While out sailing today I got to thinking about the relationship between holding on to a trade in the hope that it returns to profit, draw down and overnight fees – particularly in relation to buying indices. Obviously the longer you hold a trade the greater probability of it returning to profit but the greater chance of larger draw down – but what about the effect of overnight fees? I wanted to see if their was a turning point where overnight fees made continuing to hold pointless as they just ate into any profit that you would eventually get.
So I wrote a simple strategy that bought the Dow Jones Index on dips on a weekly chart and held a position until it either returned to profit or had been held for a certain number of weeks. No filters. All trades were done at close of bar. I tested holding for anything from 1 to 52 weeks.

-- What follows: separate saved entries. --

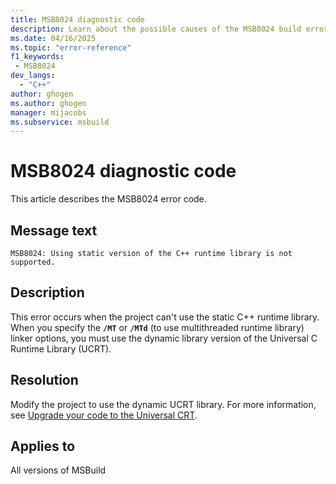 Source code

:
 ```yaml
---
title: MSB8024 diagnostic code
description: Learn about the possible causes of the MSB8024 build error and get troubleshooting tips.
ms.date: 04/16/2025
ms.topic: "error-reference"
f1_keywords:
 - MSB8024
dev_langs:
  - "C++"
author: ghogen
ms.author: ghogen
manager: mijacobs
ms.subservice: msbuild
---
```

# MSB8024 diagnostic code

<!-- :::ErrorDefinitionDescription::: -->
<!-- :::editable-content name="introDescription"::: -->
This article describes the MSB8024 error code.
<!-- :::editable-content-end::: -->

## Message text

`MSB8024: Using static version of the C++ runtime library is not supported.`

## Description

This error occurs when the project can't use the static C++ runtime library. When you specify the **`/MT`** or **`/MTd`** (to use multithreaded runtime library) linker options, you must use the dynamic library version of the Universal C Runtime Library (UCRT). 

## Resolution

Modify the project to use the dynamic UCRT library. For more information, see [Upgrade your code to the Universal CRT](/cpp/porting/upgrade-your-code-to-the-universal-crt).

## Applies to

All versions of MSBuild
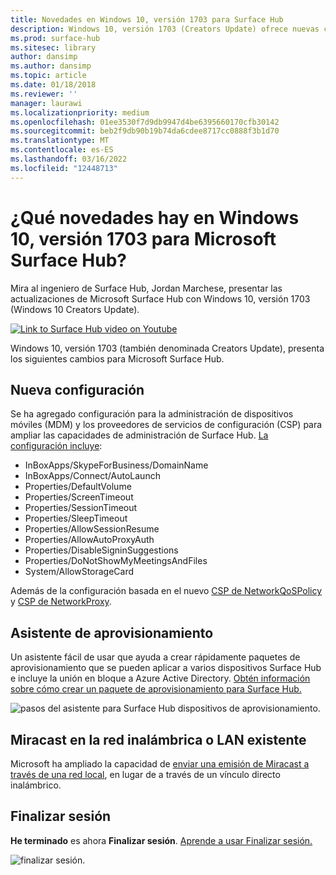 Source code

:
 ```yaml
---
title: Novedades en Windows 10, versión 1703 para Surface Hub
description: Windows 10, versión 1703 (Creators Update) ofrece nuevas características a Microsoft Surface Hub.
ms.prod: surface-hub
ms.sitesec: library
author: dansimp
ms.author: dansimp
ms.topic: article
ms.date: 01/18/2018
ms.reviewer: ''
manager: laurawi
ms.localizationpriority: medium
ms.openlocfilehash: 01ee3530f7d9db9947d4be6395660170cfb30142
ms.sourcegitcommit: beb2f9db90b19b74da6cdee8717cc0888f3b1d70
ms.translationtype: MT
ms.contentlocale: es-ES
ms.lasthandoff: 03/16/2022
ms.locfileid: "12448713"
---
```

# <a name="whats-new-in-windows-10-version-1703-for-microsoft-surface-hub"></a>¿Qué novedades hay en Windows 10, versión 1703 para Microsoft Surface Hub?

Mira al ingeniero de Surface Hub, Jordan Marchese, presentar las actualizaciones de Microsoft Surface Hub con Windows 10, versión 1703 (Windows 10 Creators Update). 

<a href="https://www.youtube.com/watch?v=R8tX10VIgq0" target="_blank"> <img src="images/whats-new-video-thumbnail.png" alt="Link to Surface Hub video on Youtube" /></a>

Windows 10, versión 1703 (también denominada Creators Update), presenta los siguientes cambios para Microsoft Surface Hub.

## <a name="new-settings"></a>Nueva configuración

Se ha agregado configuración para la administración de dispositivos móviles (MDM) y los proveedores de servicios de configuración (CSP) para ampliar las capacidades de administración de Surface Hub. [La configuración incluye](manage-settings-with-mdm-for-surface-hub.md):

- InBoxApps/SkypeForBusiness/DomainName
- InBoxApps/Connect/AutoLaunch
- Properties/DefaultVolume
- Properties/ScreenTimeout
- Properties/SessionTimeout
- Properties/SleepTimeout
- Properties/AllowSessionResume
- Properties/AllowAutoProxyAuth
- Properties/DisableSigninSuggestions
- Properties/DoNotShowMyMeetingsAndFiles
- System/AllowStorageCard

Además de la configuración basada en el nuevo [CSP de NetworkQoSPolicy](https://msdn.microsoft.com/windows/hardware/commercialize/customize/mdm/networkqospolicy-csp) y [CSP de NetworkProxy](https://msdn.microsoft.com/windows/hardware/commercialize/customize/mdm/networkproxy-csp).
</br>

## <a name="provisioning-wizard"></a>Asistente de aprovisionamiento

Un asistente fácil de usar que ayuda a crear rápidamente paquetes de aprovisionamiento que se pueden aplicar a varios dispositivos Surface Hub e incluye la unión en bloque a Azure Active Directory. [Obtén información sobre cómo crear un paquete de aprovisionamiento para Surface Hub.](provisioning-packages-for-certificates-surface-hub.md)

![pasos del asistente para Surface Hub dispositivos de aprovisionamiento.](images/wcd-wizard.png)
    
## <a name="miracast-on-your-existing-wireless-network-or-lan"></a>Miracast en la red inalámbrica o LAN existente 

Microsoft ha ampliado la capacidad de [enviar una emisión de Miracast a través de una red local](miracast-over-infrastructure.md), en lugar de a través de un vínculo directo inalámbrico. 
    
## <a name="end-session"></a>Finalizar sesión

**He terminado** es ahora **Finalizar sesión**. [Aprende a usar Finalizar sesión.](finishing-your-surface-hub-meeting.md) 

![finalizar sesión.](images/end-session.png)



 

 
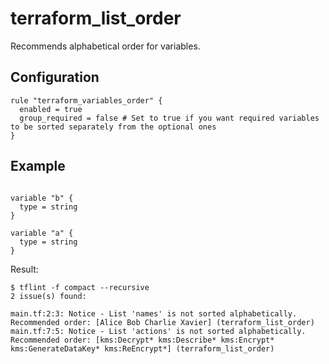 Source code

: # terraform_list_order

Recommends alphabetical order for variables.

## Configuration

```hcl
rule "terraform_variables_order" {
  enabled = true
  group_required = false # Set to true if you want required variables to be sorted separately from the optional ones
}
```


## Example

```hcl

variable "b" {
  type = string
}

variable "a" {
  type = string
}

```

Result:
```
$ tflint -f compact --recursive
2 issue(s) found:

main.tf:2:3: Notice - List 'names' is not sorted alphabetically. Recommended order: [Alice Bob Charlie Xavier] (terraform_list_order)
main.tf:7:5: Notice - List 'actions' is not sorted alphabetically. Recommended order: [kms:Decrypt* kms:Describe* kms:Encrypt* kms:GenerateDataKey* kms:ReEncrypt*] (terraform_list_order)
```
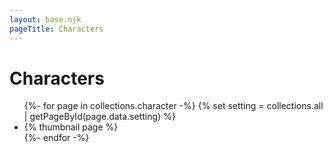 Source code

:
 ```yaml
---
layout: base.njk
pageTitle: Characters
---
```


# Characters

<ul class="thumb-list">
{%- for page in collections.character -%}
	{% set setting = collections.all | getPageById(page.data.setting) %}
  <li class="thumb-list-item">
		{% thumbnail page %}
	</li>
{%- endfor -%}
</ul>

I added into the strategy my code for subtracting overnight fees to give a more true equity curve. Obviously this is still inaccurate as LIBOR rates have changed over the years and I had to choose one – so I chose the latest rate. Also spreads may have changed over the years so I had to fix that at 3.8 as well.
Here are the results:


It is quite clear that holding for too long is pointless. Equity increases up to about 14 weeks and then starts to decline as fees eat into the profits. Draw down also increases up to a similar holding length of time. It seems clear that for this strategy at least holding for an absolute maximum of 14 weeks is the most cost effective – holding beyond that is a waste of time as you will make less money and more likely have higher draw down.
Sometimes it is nice to see these things in a graph.